American Sojourners: U.S. as Traveler’s Tale V18.0220 Formerly V13.0201. Given every other year. 4 points. Beginning with classic works of European accounts of the early republic, proceeds through the 19th and 20th centuries with the writings of Sarmiento, Marti, Myrdal, James, De Beauvoir, and Naipaul, among others. It reconstructs a tradition of national analysis from beyond its margins. Key themes include classic debates over U.S. “national character” (ethics of enterprise and labor, scope of democratic participation, implications of individualism, extent of imperial ambition, and contradictions of social hierarchy) as well as specific genres of travel and expatriate expression (naturalist, picaresque, patriotic, cosmopolitan).

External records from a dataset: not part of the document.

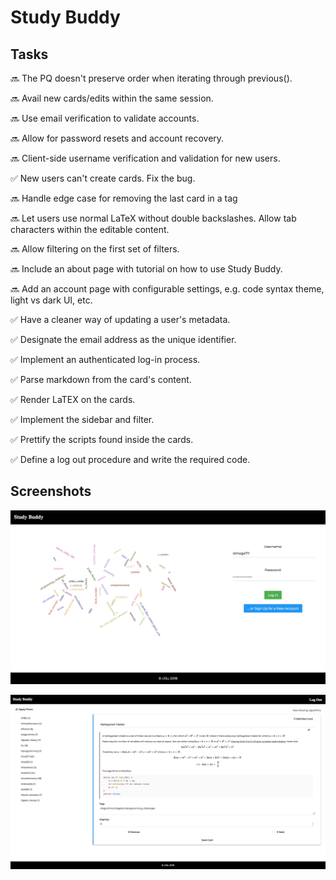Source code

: # Study Buddy

## Tasks

:soon: The PQ doesn't preserve order when iterating through previous().

:soon: Avail new cards/edits within the same session.

:soon: Use email verification to validate accounts.

:soon: Allow for password resets and account recovery.

:soon: Client-side username verification and validation for new users.

:white_check_mark: New users can't create cards. Fix the bug.

:soon: Handle edge case for removing the last card in a tag

:soon: Let users use normal LaTeX without double backslashes. Allow tab characters within the editable content.

:soon: Allow filtering on the first set of filters.

:soon: Include an about page with tutorial on how to use Study Buddy.

:soon: Add an account page with configurable settings, e.g. code syntax theme, light vs dark UI, etc.

:white_check_mark: Have a cleaner way of updating a user's metadata.

:white_check_mark: Designate the email address as the unique identifier.

:white_check_mark: Implement an authenticated log-in process.

:white_check_mark: Parse markdown from the card's content.

:white_check_mark: Render LaTEX on the cards.

:white_check_mark: Implement the sidebar and filter.

:white_check_mark: Prettify the scripts found inside the cards.

:white_check_mark: Define a log out procedure and write the required code.

## Screenshots

![Login Page](https://github.com/dchege711/study_buddy/blob/master/data/login_page.png)

![Sample Card](https://github.com/dchege711/study_buddy/blob/master/data/sample_card.png)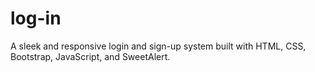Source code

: # log-in
A sleek and responsive login and sign-up system built with HTML, CSS, Bootstrap, JavaScript, and SweetAlert.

Mixing letters, articles, full analytic comment, and extraliterate documents such as music, photography, and painting with scholarship on travel in social and historical context, it reconstructs traditions of “outlandish” commentary on the United States, thus exploring a crucial counternarrative regarding the roots of American Studies as a critical method.
W. E. B. Du Bois and the Roots of Critical Race Thinking V18.0223 Formerly V13.0202. Green. Given every other year. 4 points. Addresses the work of the black thinker and leader W. E. B. Du Bois, who has long been acclaimed as the preeminent thinker in the African American tradition. Increasingly, though, he is seen as an indispensable modern intellectual, one whose ideas shape current lives and concerns. In examining Du Bois, we pursue changing ideas of intellectual responsibility in the modern world; clarify the unique way Du Bois merged self-, racial, and historical awareness into critical method; and relate his tendency to see race as a social construction, an approach that is transforming intellectual, social, and cultural life in the United States.

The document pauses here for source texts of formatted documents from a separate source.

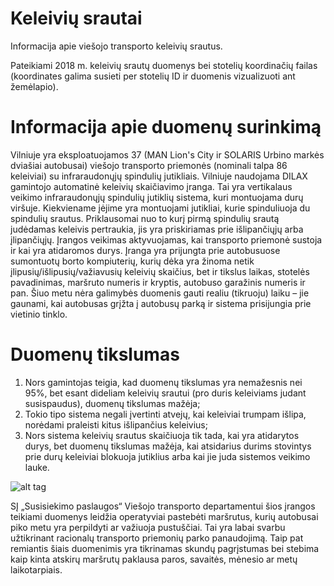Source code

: # Keleivių srautai

Informacija apie viešojo transporto keleivių srautus.

Pateikiami 2018 m. keleivių srautų duomenys bei stotelių koordinačių failas (koordinates galima susieti per stotelių ID ir duomenis vizualizuoti ant žemėlapio).

# Informacija apie duomenų surinkimą

Vilniuje yra eksploatuojamos 37 (MAN Lion's City ir SOLARIS Urbino markės dviašiai autobusai) viešojo transporto priemonės (nominali talpa 86 keleiviai) su infraraudonųjų spindulių jutikliais. Vilniuje naudojama DILAX gamintojo automatinė keleivių skaičiavimo įranga. Tai yra vertikalaus veikimo infraraudonųjų spindulių jutiklių sistema, kuri montuojama durų viršuje. Kiekviename įėjime yra montuojami jutikliai, kurie spinduliuoja du spindulių srautus. Priklausomai nuo to kurį pirmą spindulių srautą judėdamas keleivis pertraukia, jis yra priskiriamas prie išlipančiųjų arba įlipančiųjų. Įrangos veikimas aktyvuojamas, kai transporto priemonė sustoja ir kai yra atidaromos durys. Įranga yra prijungta prie autobusuose sumontuotų borto kompiuterių, kurių dėka yra žinoma netik įlipusių/išlipusių/važiavusių keleivių skaičius, bet ir tikslus laikas, stotelės pavadinimas, maršruto numeris ir kryptis, autobuso garažinis numeris ir pan. Šiuo metu nėra galimybės duomenis gauti realiu (tikruoju) laiku – jie gaunami, kai autobusas grįžta į autobusų parką ir sistema prisijungia prie vietinio tinklo.

# Duomenų tikslumas

1. Nors gamintojas teigia, kad duomenų tikslumas yra nemažesnis nei 95%, bet esant dideliam keleivių srautui (pro duris keleiviams judant susispaudus), duomenų tikslumas mažėja;
2. Tokio tipo sistema negali įvertinti atvejų, kai keleiviai trumpam išlipa, norėdami praleisti kitus išlipančius keleivius;
3. Nors sistema keleivių srautus skaičiuoja tik tada, kai yra atidarytos durys, bet duomenų tikslumas mažėja, kai atsidarius durims stovintys prie durų keleiviai blokuoja jutiklius arba kai jie juda sistemos veikimo lauke.

![alt tag](http://www.21stplc.com/files/7614/2356/7388/apc-explained.jpg)

SĮ „Susisiekimo paslaugos“ Viešojo transporto departamentui šios įrangos teikiami duomenys leidžia operatyviai pastebėti maršrutus, kurių autobusai piko metu yra perpildyti ar važiuoja pustuščiai. Tai yra labai svarbu užtikrinant racionalų transporto priemonių parko panaudojimą. Taip pat remiantis šiais duomenimis yra tikrinamas skundų pagrįstumas bei stebima kaip kinta atskirų maršrutų paklausa paros, savaitės, mėnesio ar metų laikotarpiais.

Comparative U.S. Ethnic Studies V18.0224 Formerly V13.0204. Given every fifth semester. 4 points. Serves as an introduction to the interdisciplinary study of race and ethnicity in the United States and to the range of identities and issues inherent in American culture. No previous knowledge of ethnic studies is presumed, but the goal of the class it to create a framework for thoughtful discussion and analysis of race and ethnicity for students to use long after the completion of the class.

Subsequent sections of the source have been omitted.